Diary Australia

Diary

24 May 2014

9:00 AM

24 May 2014

9:00 AM

Budget day. It has its time-honoured rituals which outlive governments of all persuasions. There’s the pre-budget leaks both intentional and accidental. The Treasurer’s pre-budget photo opportunity with his family, the slightly medieval budget lock-up in which members of the media, lobby groups and the opposition are locked in separate rooms and given the budget papers several hours ahead of the budget’s delivery, on pain of death if they attempt to leave the room or, these days, attempt to tweet market-sensitive information from the bowels of Parliament House.

While we do our budget rituals well, Britain, of course, is in a league of its own. There they have the Chancellor’s appearance with Gladstone’s box, which has only recently been retired after 150 years of service due to fragility. In another tradition, the budget speech is the only occasion in which a member of parliament is entitled to drink alcohol in the House of Commons Chamber. Nigel Lawson, a personality well known to readers of The Spectator, used to sip on white wine spritzers while waxing lyrical about monetarism in the 1980s. Attlee’s Chancellor, Hugh Dalton, used to scoff rum and milk, which he poured from a silver coffee pot, while delivering Labour’s postwar budgets. Roy Jenkins (of whom an excellent new biography by John Campbell has just been published) didn’t generally exercise his right to drink while delivering the budget speech, but would always ensure he’d had plenty of claret in his office beforehand, and would down several scotches before facing the TV cameras afterwards. Tony Abbott has shown an alacrity in returning imperial traditions to modern Australia. Maybe this one is next.

A good thing about being Treasurer is that you are one of the very few people who can enter the budget lock-up and then promptly walk out again. The shadow Treasurer receives no such privileges.
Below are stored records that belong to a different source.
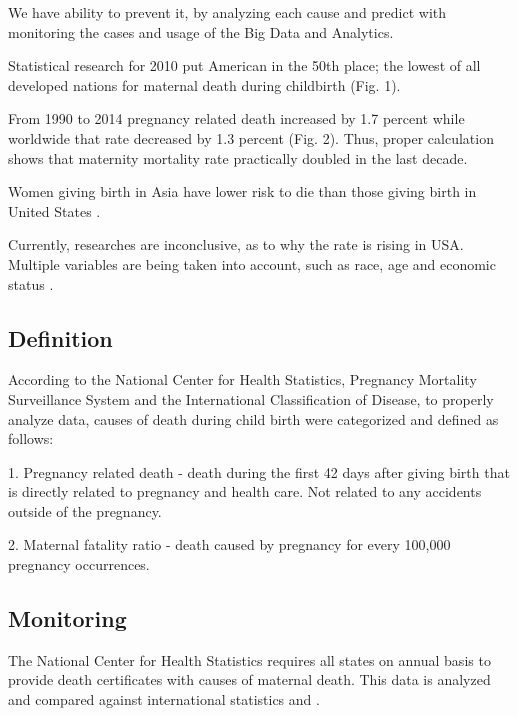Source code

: \documentclass[sigconf]{acmart}
\begin{document}
We have ability to prevent it, by analyzing each cause and predict with monitoring the cases and usage of the Big Data and Analytics. 

Statistical research for 2010 put American in the 50th place; the lowest of all developed nations for maternal death during childbirth (Fig. 1).

From 1990 to 2014 pregnancy related death increased by 1.7 percent while worldwide that rate decreased by 1.3 percent (Fig. 2). Thus, proper calculation shows that maternity mortality rate practically doubled in the last decade.

Women giving birth in Asia have lower risk to die than those giving birth in United States \cite{world2012trends}.

Currently, researches are inconclusive, as to why the rate is rising in USA. Multiple variables are being taken into account, such as race, age and economic status \cite{creanga2012race}.

\subsection{Definition}

According to the National Center for Health Statistics, Pregnancy Mortality Surveillance System and the International Classification of Disease, to properly analyze data, causes of death during child birth were categorized and defined \cite{callaghan2012overview} as follows:


1. Pregnancy related death - death during the first 42 days after giving birth that is directly related to pregnancy and health care. Not related to any accidents outside of the pregnancy.
   


2. Maternal fatality ratio - death caused by pregnancy for every 100,000 pregnancy occurrences.


\subsection{Monitoring}

The National Center for Health Statistics requires all states on annual basis to provide death certificates with causes of maternal death. This data is analyzed and compared against international statistics \cite{hoyert2007maternal} and \cite{creanga2014maternal}.
\end{document}

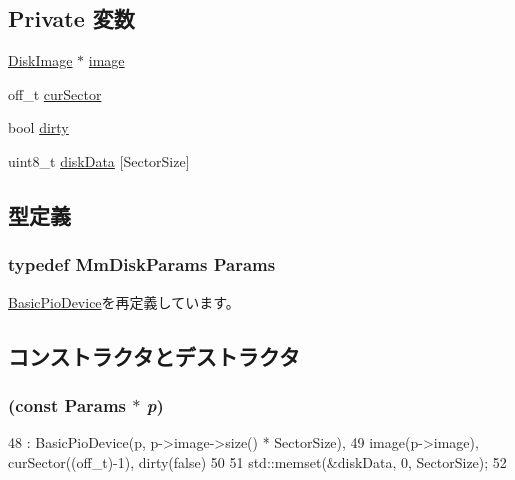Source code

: \subsection*{Private 変数}
\begin{DoxyCompactItemize}
\item 
\hyperlink{classDiskImage}{DiskImage} $\ast$ \hyperlink{classMmDisk_a86d47120637a95e3a6876c774d768030}{image}
\item 
off\_\-t \hyperlink{classMmDisk_ac818f733a8c55e0be72dbdadc453c769}{curSector}
\item 
bool \hyperlink{classMmDisk_ad25edacba00e4d0666a9959053b7cc10}{dirty}
\item 
uint8\_\-t \hyperlink{classMmDisk_a981f17e4c4f4909188222a7be11afaf8}{diskData} \mbox{[}SectorSize\mbox{]}
\end{DoxyCompactItemize}


\subsection{型定義}
\hypertarget{classMmDisk_a9e8be66baf207ea5dcd34d3f71d3734b}{
\subsubsection[{Params}]{\setlength{\rightskip}{0pt plus 5cm}typedef MmDiskParams {\bf Params}}}
\label{classMmDisk_a9e8be66baf207ea5dcd34d3f71d3734b}


\hyperlink{classBasicPioDevice_a2845515ac6467f10540747053c8a0449}{BasicPioDevice}を再定義しています。

\subsection{コンストラクタとデストラクタ}
\hypertarget{classMmDisk_aee281487cb9cc386c7da1b3df89eee9b}{
\subsubsection[{MmDisk}]{ (const {\bf Params} $\ast$ {\em p})}}
\label{classMmDisk_aee281487cb9cc386c7da1b3df89eee9b}



\begin{DoxyCode}
48     : BasicPioDevice(p, p->image->size() * SectorSize),
49       image(p->image), curSector((off_t)-1), dirty(false)
50 {
51     std::memset(&diskData, 0, SectorSize);
52 }
\end{DoxyCode}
I miss question time to enter the lock-up at 2pm and start going through the budget tables in detail. I go in with my friend and colleague Jenny Macklin, who has a razor-sharp policy mind and a deep-seated passionate approach to public policy. She is soft and tough all at the same time: caring deeply about the plight of the less fortunate, but willing to communicate hardline messages when necessary, and she was the perfect person to implement the Northern Territory intervention with compassion but determination. The silence of the budget lock-up is soon interrupted when she can’t help but voice indignation at the budget’s punitive treatment of aged pensioners, grumbling her outrage as we move through the budget, measure by measure.


The budget papers give the lie to the yawning gap between the government’s pre-election rhetoric and the post-election reality. We were promised no new taxes. In fact, the tax-to-GDP ratio is forecast to be higher every single year of the forward estimates, and at its lowest point will be higher than it ever was under the Rudd or Gillard governments. In fact, the Abbott government will have the eighth highest tax-to-GDP ratio in Australian history. The only seven occasions in which the nation has had a higher tax to GDP ratio were under the Howard government.

The National Press Club is a fine national institution. On average, I have addressed it twice a year for the last few years. Its boardroom, in which they entertain speakers and selected guests before each performance, has one of the finest collections of historical political photos I have seen in Australia. There are candid images of every prime minister since Menzies holding forth at the club. There’s even a reminder that the Shah of Iran once gave the Australian people the benefit of his views in a Press Club speech, as well as rarely seen photos of some of the great Australian political funerals.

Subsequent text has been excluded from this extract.